I assume you got the basic translation system running last week in Lab 8. If not, look at the Lab 8 instructions and/or post to GoPost for help.

If you would like to try translating with ACE instead (on a 64-bit machine, so unfortunatley not the KNOPPIX+LKB VB appliance, but possibly your host OS), you can try out these instructions, compiled by Sanghoun Song.

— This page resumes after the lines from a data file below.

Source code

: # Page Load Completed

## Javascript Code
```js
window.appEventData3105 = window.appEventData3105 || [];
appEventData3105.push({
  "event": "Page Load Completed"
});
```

Attempt to translate into your language

  1. Make sure *translate-grid* is being set in your lkb/globals.lsp file (per Lab 8):
    (setf *translate-grid* '(:iso :eng :ita))
    (There are also other things that needed to be set/fixed in lkb/script and lkb/mrsglobals.lsp last week. If you haven't made those changes yet, review last week's lab and/or post to GoPost.)
  2. Similarly, if you haven't already, edit the flie lkb/globals.lsp in the English and Italian grammars so that the line for *translate-grid* now looks like the appropriate one of the lines below (again replacing "iso" with the code for your language).
    (setf *translate-grid* '(:eng :ita :iso))
    (setf *translate-grid* '(:ita :eng :iso))
  3. Now load your grammar into the "target" lkb.
  4. Parse Dogs sleep with the English grammar in the "source" lkb and select "rephrase". Ideally, this should be working from Lab 8 :-).
  5. Observe what happens: Do you get generation outputs? Some error in the emacs buffer in the "target" emacs?
  6. If you get an error, you'll need to compare the MRSs to to see what the difference is. I expect that for Dogs sleep you won't need any transfer rules, and thus any errors should be addressed through harmonization (aka cleaning up your MRS) and/or work on your semi.vpm file.

Comparing MRSs

To compare the MRSs, you can look at the MRS from the English grammar directly, but this can be a bit misleading, since you really want to look at the input to the generator (i.e., the transfer output). To do this, you can select "Generate | Display Input MRS" or "Generate | Display Internal MRS" from the "target" LKB Top menu.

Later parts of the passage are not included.